Figure 3.2 Transmembrane (TM) topology of the subunits of three different super-families of ion channel receptors denoted as 4-TM, 3-TM and 2-TM receptors. In (a), the topology of the 4-TM domain subunits is illustrated embedded in the cell membrane. Receptors in this class are the nicotinic acetylcholine receptors, GABAa and GABAC receptors, glycine receptors and 5-HT3 receptors. Shown below is the likely pentameric stoichiometry of the 4-TM domain receptors with TM2 of each subunit lining the central ion channel. In (b), the transmembrane topology of the ionotropic glutamate receptors is shown. These have three true transmembrane domains. TM2 creates a pore-forming loop which penetrates into the cell membrane from the intracellular side. As illustrated below, the likely stoichiometry of the glutamate receptors is a tetramer. The exact contribution of TM1, TM3 or TM4 to forming the ion channel is uncertain. In (c), a subunit of the P2X ATP receptors is shown. These subunits cross the cell membrane only twice and the ion channel is probably formed by a short polypeptide loop entering the membrane from the outside. The exact stoichiometry of the P2X receptors is uncertain but current evidence supports the suggestion that they are trimers

Figure 3.2 Transmembrane (TM) topology of the subunits of three different super-families of ion channel receptors denoted as 4-TM, 3-TM and 2-TM receptors. In (a), the topology of the 4-TM domain subunits is illustrated embedded in the cell membrane. Receptors in this class are the nicotinic acetylcholine receptors, GABAa and GABAC receptors, glycine receptors and 5-HT3 receptors. Shown below is the likely pentameric stoichiometry of the 4-TM domain receptors with TM2 of each subunit lining the central ion channel. In (b), the transmembrane topology of the ionotropic glutamate receptors is shown. These have three true transmembrane domains. TM2 creates a pore-forming loop which penetrates into the cell membrane from the intracellular side. As illustrated below, the likely stoichiometry of the glutamate receptors is a tetramer. The exact contribution of TM1, TM3 or TM4 to forming the ion channel is uncertain. In (c), a subunit of the P2X ATP receptors is shown.
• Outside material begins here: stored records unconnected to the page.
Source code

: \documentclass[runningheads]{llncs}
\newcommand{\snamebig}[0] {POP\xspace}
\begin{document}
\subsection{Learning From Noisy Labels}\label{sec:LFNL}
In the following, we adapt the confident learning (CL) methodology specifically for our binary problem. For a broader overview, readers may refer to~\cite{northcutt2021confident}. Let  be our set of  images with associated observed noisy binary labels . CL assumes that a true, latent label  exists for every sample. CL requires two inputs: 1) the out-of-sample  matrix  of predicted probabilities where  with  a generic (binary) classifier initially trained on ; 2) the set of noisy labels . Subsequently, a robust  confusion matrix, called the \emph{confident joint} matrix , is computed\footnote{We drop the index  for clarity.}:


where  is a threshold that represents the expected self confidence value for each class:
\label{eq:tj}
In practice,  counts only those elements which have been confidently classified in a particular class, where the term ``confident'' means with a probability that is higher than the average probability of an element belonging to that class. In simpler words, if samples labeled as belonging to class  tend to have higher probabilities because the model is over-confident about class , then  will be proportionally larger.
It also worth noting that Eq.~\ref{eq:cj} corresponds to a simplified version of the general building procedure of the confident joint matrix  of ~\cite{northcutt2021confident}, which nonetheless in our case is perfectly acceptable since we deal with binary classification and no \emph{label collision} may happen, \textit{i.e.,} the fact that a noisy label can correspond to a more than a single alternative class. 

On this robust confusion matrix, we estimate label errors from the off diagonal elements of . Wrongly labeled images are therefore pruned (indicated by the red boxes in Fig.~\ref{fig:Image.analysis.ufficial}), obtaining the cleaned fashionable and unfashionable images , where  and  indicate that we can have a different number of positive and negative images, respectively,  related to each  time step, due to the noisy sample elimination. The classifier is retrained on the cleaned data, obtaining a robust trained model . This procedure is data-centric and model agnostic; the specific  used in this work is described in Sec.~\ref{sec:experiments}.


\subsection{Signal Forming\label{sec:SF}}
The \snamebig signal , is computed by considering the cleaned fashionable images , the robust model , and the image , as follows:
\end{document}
These subunits cross the cell membrane only twice and the ion channel is probably formed by a short polypeptide loop entering the membrane from the outside. The exact stoichiometry of the P2X receptors is uncertain but current evidence supports the suggestion that they are trimers agonist binding site is located in the amino terminal domain before the start of TM1 and the ion channel is formed by the TM2 domains of each subunit which come together to make up the complete receptor. Thus the amino acids in TM2 determine the ion conductance properties of the channel. For GABA and glycine receptors a Cl_ channel is formed while for the other ion channel receptors, the channel is largely cation non-selective for monovalent ions such as Na+ and K+ and is often also permeable to calcium. One of the key differences between different ion channel receptors for glutamate, ACh, 5-HT and ATP is in their relative permeability to calcium and this is controlled by the amino acids which line the ion channel.
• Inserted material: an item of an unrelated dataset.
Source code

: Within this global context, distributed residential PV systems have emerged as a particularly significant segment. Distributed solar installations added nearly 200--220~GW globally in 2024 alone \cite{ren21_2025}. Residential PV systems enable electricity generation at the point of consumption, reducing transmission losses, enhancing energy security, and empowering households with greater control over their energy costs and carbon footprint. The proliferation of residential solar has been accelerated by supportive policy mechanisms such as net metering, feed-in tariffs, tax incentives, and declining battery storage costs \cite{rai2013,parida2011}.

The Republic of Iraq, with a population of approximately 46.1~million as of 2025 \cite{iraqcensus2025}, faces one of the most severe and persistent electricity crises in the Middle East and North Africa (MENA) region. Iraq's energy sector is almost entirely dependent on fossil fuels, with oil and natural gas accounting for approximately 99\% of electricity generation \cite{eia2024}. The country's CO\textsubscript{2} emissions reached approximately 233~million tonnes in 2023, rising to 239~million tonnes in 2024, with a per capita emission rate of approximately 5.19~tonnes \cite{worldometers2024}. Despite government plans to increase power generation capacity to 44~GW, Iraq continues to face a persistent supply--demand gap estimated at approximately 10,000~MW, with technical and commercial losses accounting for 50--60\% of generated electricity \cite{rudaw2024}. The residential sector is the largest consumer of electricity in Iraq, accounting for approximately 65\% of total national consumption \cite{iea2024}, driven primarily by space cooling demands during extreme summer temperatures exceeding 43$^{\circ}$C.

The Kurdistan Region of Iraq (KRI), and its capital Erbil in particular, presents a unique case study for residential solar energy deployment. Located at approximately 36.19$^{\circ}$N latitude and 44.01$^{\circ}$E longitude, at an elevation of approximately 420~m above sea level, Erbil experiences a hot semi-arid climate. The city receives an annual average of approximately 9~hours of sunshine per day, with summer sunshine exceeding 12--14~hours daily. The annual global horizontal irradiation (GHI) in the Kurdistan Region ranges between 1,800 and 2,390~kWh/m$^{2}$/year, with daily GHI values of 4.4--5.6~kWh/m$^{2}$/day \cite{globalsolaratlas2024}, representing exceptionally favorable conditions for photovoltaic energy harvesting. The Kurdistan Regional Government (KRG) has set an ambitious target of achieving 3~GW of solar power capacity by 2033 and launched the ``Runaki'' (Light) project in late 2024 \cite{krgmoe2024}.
The ionotropic glutamate receptors (kainate, AMPA and NMDA) are formed by subunits which are predicted to cross the cell membrane three times (Fig. 3.2(b)) with the TM2 region forming a loop into the membrane from the intracellular side. The ionotropic glutamate receptor subunits have a large extracellular amino terminal domain and a long intracellular carboxy terminal domain (Fig. 3.2(b)). In the glutamate receptor subunits the agonist binding site is formed by a 'clam-shell' structure where the amino terminal domain and the extracellular domain between TM3 and TM4 come together to create a pocket for agonist binding.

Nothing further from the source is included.